The testing and masking requirement specifics may vary by cruise or the length of sail, but everyone age 2 and older should be prepared to be tested for COVID-19 before boarding, or during the journey when applicable, regardless of vaccination status.
What if I have a certificate of recovery?
Some countries issue "certificates of recovery" if someone has been infected with COVID-19 and recovered, issuing a certificate that proves a positive COVID-19 test and recovery, instead of vaccination as someone's proof of immunity. The European Union's Digital COVID Certificate, for example, includes certification of recovery from COVID-19.
For guests departing outside of the US who are cruising with Royal Caribbean, they may present a certificate of recovery. If you're not in the US and have a certificate of recovery, contact your desired cruise line before purchasing the cruise.
The US doesn't issue certificates of recovery at this time and telling the cruise line you already had COVID-19 won't get you a vaccine exemption.
Cruising with unvaccinated kids
Children may or may not be able to cruise, depending on the ship. Norwegian Cruise Line doesn't allow children under the age of 12 to cruise, for example, because they can't get vaccinated yet. In the specific event that you have a child turning 12 during the voyage, check in with your cruise line before buying a ticket.
Looking for a family cruise on Disney's cruise line? The Disney Magic will start sailing again on Oct. 28 and children under the age of 12 who aren't able to be vaccinated are able to come along but will still need to follow the cruise line's testing requirements, as with all major cruise lines. For the Disney Magic cruise, all guests aged 12 and older will need to be vaccinated.
One example of vaccine exemptions varying based on cruise destination is Disney's Panama Canal Voyage, which requires all guests be vaccinated, regardless of age. So you'll need to leave your younger kids home for this one.
It's important not to book a cruise before you're confident that you have a valid vaccine exemption (because a refund of your money probably isn't likely if you're denied). You may want to hold off on buying a cruise for children between the ages of 5 to 11, because Pfizer's COVID-19 vaccine is expected to be authorized in this age group in the coming months, which could prompt cruise lines to lower the vaccine requirement from age 12 to age 5. The vaccine could be.

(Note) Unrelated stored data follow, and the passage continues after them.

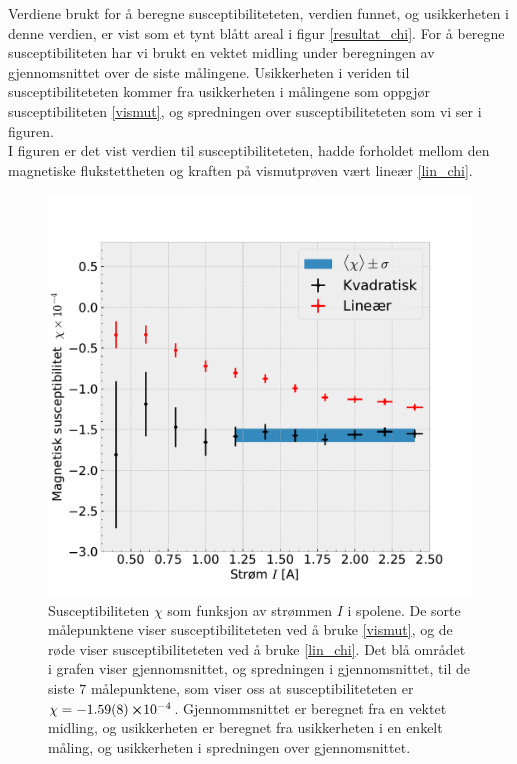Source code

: \documentclass[%
 reprint,
nofootinbib,
aps,
]{revtex4-1}
\begin{document}
Verdiene brukt for å beregne susceptibiliteteten, verdien funnet, og usikkerheten i denne verdien, er vist som et tynt blått areal i figur \vref{resultat_chi}. For å beregne susceptibiliteten har vi brukt en vektet midling under beregningen av gjennomsnittet over de siste målingene. Usikkerheten i veriden til susceptibiliteteten kommer fra usikkerheten i målingene som oppgjør susceptibiliteten \eqref{vismut}, og spredningen over susceptibiliteteten som vi ser i figuren.\\
I figuren er det vist verdien til susceptibiliteteten, hadde forholdet mellom den magnetiske flukstettheten og kraften på vismutprøven vært lineær \eqref{lin_chi}.
\begin{figure}[h!]
  \centering
  \includegraphics[scale=0.45]{chi_effekt.pdf}
  \caption{Susceptibiliteten $\chi$ som funksjon av strømmen $I$ i spolene. De sorte målepunktene viser susceptibiliteteten ved å bruke \eqref{vismut}, og de røde viser susceptibiliteteten ved å bruke \eqref{lin_chi}. Det blå området i grafen viser gjennomsnittet, og spredningen i gjennomsnittet, til de siste $7$ målepunktene, som viser oss at susceptibiliteteten er $\chi = -\SI{1.59\pm0.08}\cross 10^{-4}$. Gjennommsnittet er beregnet fra en vektet midling, og usikkerheten er beregnet fra usikkerheten i en enkelt måling, og usikkerheten i spredningen over gjennomsnittet.}
  \label{resultat_chi}
\end{figure}
\end{document}
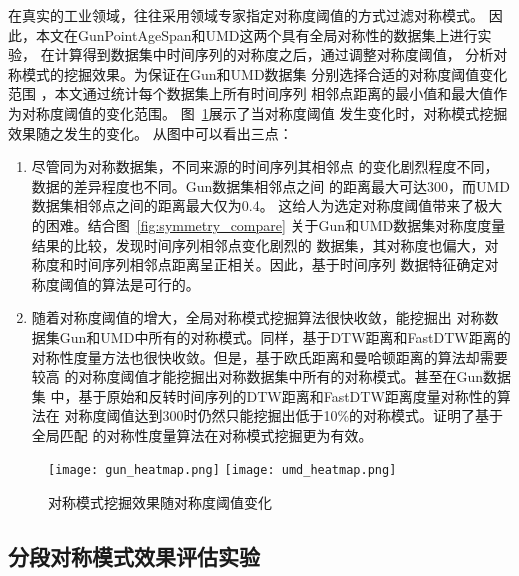 在真实的工业领域，往往采用领域专家指定对称度阈值的方式过滤对称模式。
因此，本文在GunPointAgeSpan和UMD这两个具有全局对称性的数据集上进行实验，
在计算得到数据集中时间序列的对称度之后，通过调整对称度阈值，
分析对称模式的挖掘效果。为保证在Gun和UMD数据集
分别选择合适的对称度阈值变化范围
，本文通过统计每个数据集上所有时间序列
相邻点距离的最小值和最大值作为对称度阈值的变化范围。
图~\ref{fig:symmetry_heatmap}展示了当对称度阈值
发生变化时，对称模式挖掘效果随之发生的变化。
从图中可以看出三点：
\begin{enumerate}
  \item 尽管同为对称数据集，不同来源的时间序列其相邻点
  的变化剧烈程度不同，数据的差异程度也不同。Gun数据集相邻点之间
  的距离最大可达300，而UMD数据集相邻点之间的距离最大仅为0.4。
  这给人为选定对称度阈值带来了极大的困难。结合图~\ref{fig:symmetry_compare}
  关于Gun和UMD数据集对称度度量结果的比较，发现时间序列相邻点变化剧烈的
  数据集，其对称度也偏大，对称度和时间序列相邻点距离呈正相关。因此，基于时间序列
  数据特征确定对称度阈值的算法是可行的。
  \item 随着对称度阈值的增大，全局对称模式挖掘算法很快收敛，能挖掘出
  对称数据集Gun和UMD中所有的对称模式。同样，基于DTW距离和FastDTW距离的
  对称性度量方法也很快收敛。但是，基于欧氏距离和曼哈顿距离的算法却需要较高
  的对称度阈值才能挖掘出对称数据集中所有的对称模式。甚至在Gun数据集
  中，基于原始和反转时间序列的DTW距离和FastDTW距离度量对称性的算法在
  对称度阈值达到300时仍然只能挖掘出低于10\%的对称模式。证明了基于全局匹配
  的对称性度量算法在对称模式挖掘更为有效。

\end{enumerate}
\begin{figure}
  \centering
  {\texttt{[image: gun\_heatmap.png]}}
  {\texttt{[image: umd\_heatmap.png]}}
  \caption{对称模式挖掘效果随对称度阈值变化}
  \label{fig:symmetry_heatmap}
\end{figure}

\subsection{分段对称模式效果评估实验}


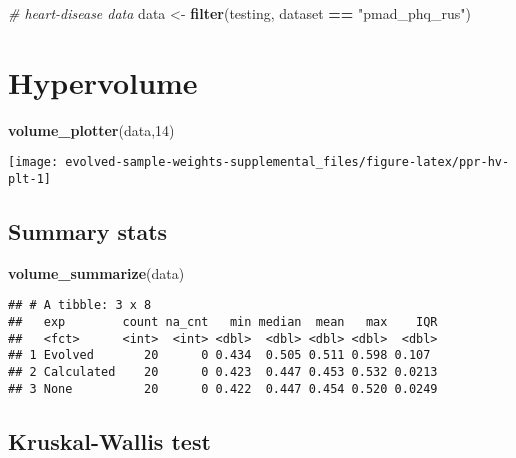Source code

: \documentclass[
]{book}
\newenvironment{Shaded}{\begin{snugshade}}{\end{snugshade}}
\newcommand{\CommentTok}[1]{\textcolor[rgb]{0.56,0.35,0.01}{\textit{#1}}}
\newcommand{\DecValTok}[1]{\textcolor[rgb]{0.00,0.00,0.81}{#1}}
\newcommand{\FunctionTok}[1]{\textcolor[rgb]{0.13,0.29,0.53}{\textbf{#1}}}
\newcommand{\NormalTok}[1]{#1}
\newcommand{\OtherTok}[1]{\textcolor[rgb]{0.56,0.35,0.01}{#1}}
\newcommand{\SpecialCharTok}[1]{\textcolor[rgb]{0.81,0.36,0.00}{\textbf{#1}}}
\newcommand{\StringTok}[1]{\textcolor[rgb]{0.31,0.60,0.02}{#1}}
\begin{document}
\begin{Shaded}
\begin{Highlighting}[]
\CommentTok{\# heart{-}disease data}
\NormalTok{data }\OtherTok{\textless{}{-}} \FunctionTok{filter}\NormalTok{(testing, dataset }\SpecialCharTok{==} \StringTok{"pmad\_phq\_rus"}\NormalTok{)}
\end{Highlighting}
\end{Shaded}

\hypertarget{hypervolume-13}{%
\section{Hypervolume}\label{hypervolume-13}}

\begin{Shaded}
\begin{Highlighting}[]
\FunctionTok{volume\_plotter}\NormalTok{(data,}\DecValTok{14}\NormalTok{)}
\end{Highlighting}
\end{Shaded}

\texttt{[image: evolved-sample-weights-supplemental\_files/figure-latex/ppr-hv-plt-1]}

\hypertarget{summary-stats-13}{%
\subsection{Summary stats}\label{summary-stats-13}}

\begin{Shaded}
\begin{Highlighting}[]
\FunctionTok{volume\_summarize}\NormalTok{(data)}
\end{Highlighting}
\end{Shaded}

\begin{verbatim}
## # A tibble: 3 x 8
##   exp        count na_cnt   min median  mean   max    IQR
##   <fct>      <int>  <int> <dbl>  <dbl> <dbl> <dbl>  <dbl>
## 1 Evolved       20      0 0.434  0.505 0.511 0.598 0.107 
## 2 Calculated    20      0 0.423  0.447 0.453 0.532 0.0213
## 3 None          20      0 0.422  0.447 0.454 0.520 0.0249
\end{verbatim}

\hypertarget{kruskal-wallis-test-13}{%
\subsection{Kruskal-Wallis test}\label{kruskal-wallis-test-13}}
\end{document}
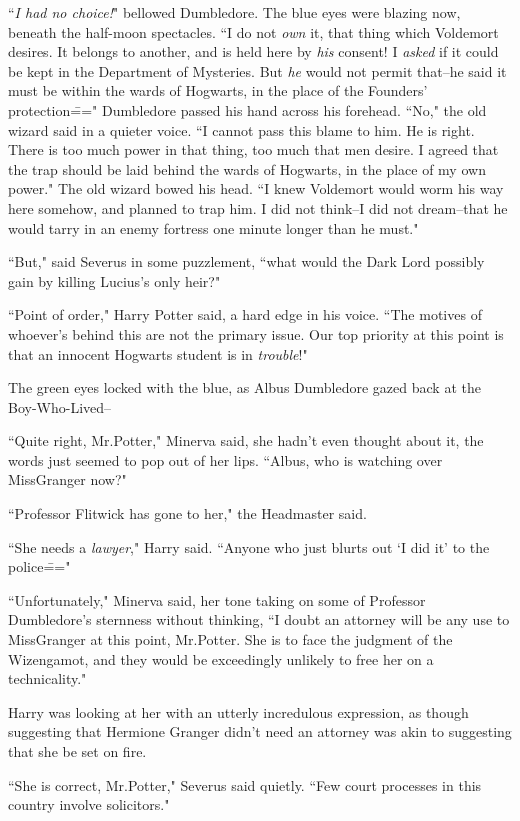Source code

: ``\emph{I had no choice!}" bellowed Dumbledore. The blue eyes were blazing now, beneath the half-moon spectacles. ``I do not \emph{own} it, that thing which Voldemort desires. It belongs to another, and is held here by \emph{his} consent! I \emph{asked} if it could be kept in the Department of Mysteries. But \emph{he} would not permit that\---he said it must be within the wards of Hogwarts, in the place of the Founders' protection\===" Dumbledore passed his hand across his forehead. ``No," the old wizard said in a quieter voice. ``I cannot pass this blame to him. He is right. There is too much power in that thing, too much that men desire. I agreed that the trap should be laid behind the wards of Hogwarts, in the place of my own power." The old wizard bowed his head. ``I knew Voldemort would worm his way here somehow, and planned to trap him. I did not think\---I did not dream\---that he would tarry in an enemy fortress one minute longer than he must."

``But," said Severus in some puzzlement, ``what would the Dark Lord possibly gain by killing Lucius's only heir?"

``Point of order," Harry Potter said, a hard edge in his voice. ``The motives of whoever's behind this are not the primary issue. Our top priority at this point is that an innocent Hogwarts student is in \emph{trouble}!"

The green eyes locked with the blue, as Albus Dumbledore gazed back at the Boy-Who-Lived\---

``Quite right, Mr.\?Potter," Minerva said, she hadn't even thought about it, the words just seemed to pop out of her lips. ``Albus, who is watching over Miss\?Granger now?"

``Professor Flitwick has gone to her," the Headmaster said.

``She needs a \emph{lawyer}," Harry said. ``Anyone who just blurts out `I did it' to the police\==="

``Unfortunately," Minerva said, her tone taking on some of Professor Dumbledore's sternness without thinking, ``I doubt an attorney will be any use to Miss\?Granger at this point, Mr.\?Potter. She is to face the judgment of the Wizengamot, and they would be exceedingly unlikely to free her on a technicality."

Harry was looking at her with an utterly incredulous expression, as though suggesting that Hermione Granger didn't need an attorney was akin to suggesting that she be set on fire.

``She is correct, Mr.\?Potter," Severus said quietly. ``Few court processes in this country involve solicitors."

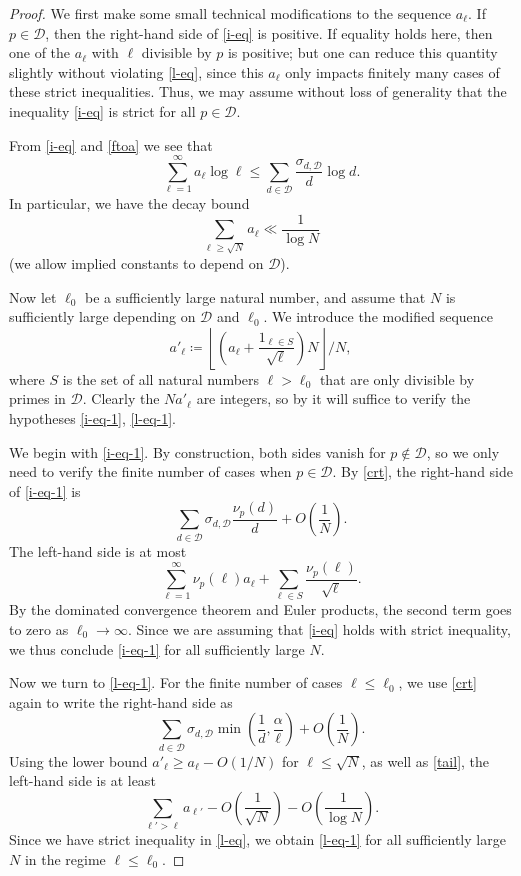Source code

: \documentclass[10pt,a4paper,reqno]{amsart}
\numberwithin{equation}{section}
\theoremstyle{plain}
\theoremstyle{definition}
\begin{document}
\begin{proof}  We first make some small technical modifications to the sequence $a_\ell$. If $p \in {\mathcal D}$, then the right-hand side of \eqref{i-eq} is positive.  If equality holds here, then one of the $a_\ell$ with $\ell$ divisible by $p$ is positive; but one can reduce this quantity slightly without violating \eqref{l-eq}, since this $a_\ell$ only impacts finitely many cases of these strict inequalities.  Thus, we may assume without loss of generality that the inequality \eqref{i-eq} is strict for all $p \in {\mathcal D}$.

From \eqref{i-eq} and \eqref{ftoa} we see that
$$ \sum_{\ell=1}^\infty a_\ell \log \ell \leq \sum_{d \in {\mathcal D}} \frac{\sigma_{d,{\mathcal D}}}{d} \log d.$$
In particular, we have the decay bound
\begin{equation}\label{tail}
  \sum_{\ell \geq \sqrt{N}} a_\ell \ll \frac{1}{\log N}
\end{equation}
(we allow implied constants to depend on ${\mathcal D}$).

Now let $\ell_0$ be a sufficiently large natural number, and assume that $N$ is sufficiently large depending on ${\mathcal D}$ and $\ell_0$.  We introduce the modified sequence
$$ a'_\ell \coloneqq \left\lfloor \left(a_\ell + \frac{1_{\ell \in S}}{\sqrt{\ell}}\right) N \right\rfloor / N,$$
where $S$ is the set of all natural numbers $\ell > \ell_0$ that are only divisible by primes in ${\mathcal D}$.
Clearly the $N a'_\ell$ are integers, so by  it will suffice to verify the hypotheses \eqref{i-eq-1}, \eqref{l-eq-1}.

We begin with \eqref{i-eq-1}.  By construction, both sides vanish for $p \not \in {\mathcal D}$, so we only need to verify the finite number of cases when $p \in {\mathcal D}$.  By \eqref{crt}, the right-hand side of \eqref{i-eq-1} is 
$$ \sum_{d \in {\mathcal D}} \sigma_{d,{\mathcal D}} \frac{\nu_p(d)}{d} + O\left(\frac{1}{N} \right).$$
The left-hand side is at most
$$ \sum_{\ell=1}^\infty \nu_p(\ell) a_\ell + \sum_{\ell \in S} \frac{\nu_p(\ell)}{\sqrt{\ell}}.$$
By the dominated convergence theorem and Euler products, the second term goes to zero as $\ell_0 \to \infty$.  Since we are assuming that \eqref{i-eq} holds with strict inequality, we thus conclude \eqref{i-eq-1} for all sufficiently large $N$.

Now we turn to \eqref{l-eq-1}.  For the finite number of cases $\ell \leq \ell_0$, we use \eqref{crt} again to write the right-hand side as
$$ \sum_{d \in {\mathcal D}} \sigma_{d,{\mathcal D}} \min\left( \frac{1}{d}, \frac{\alpha}{\ell}\right) + O\left(\frac{1}{N} \right).$$
Using the lower bound $a'_\ell \geq a_\ell - O(1/N)$ for $\ell \leq \sqrt{N}$, as well as \eqref{tail}, the left-hand side is at least
$$ \sum_{\ell' > \ell} a_{\ell'} - O\left(\frac{1}{\sqrt{N}} \right) - O\left(\frac{1}{\log N} \right).$$
Since we have strict inequality in \eqref{l-eq}, we obtain \eqref{l-eq-1} for all sufficiently large $N$ in the regime $\ell \leq \ell_0$.


\end{proof}
\end{document}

So if you're not sure if you'll vaccinate your child that could be eligible for a COVID-19 vaccine in the future, it might be best to be confident in the cruise line's refund policy before booking.
The information contained in this article is for educational and informational purposes only and is not intended as health or medical advice. Always consult a physician or other qualified health provider regarding any questions you may have about a medical condition or health objectives.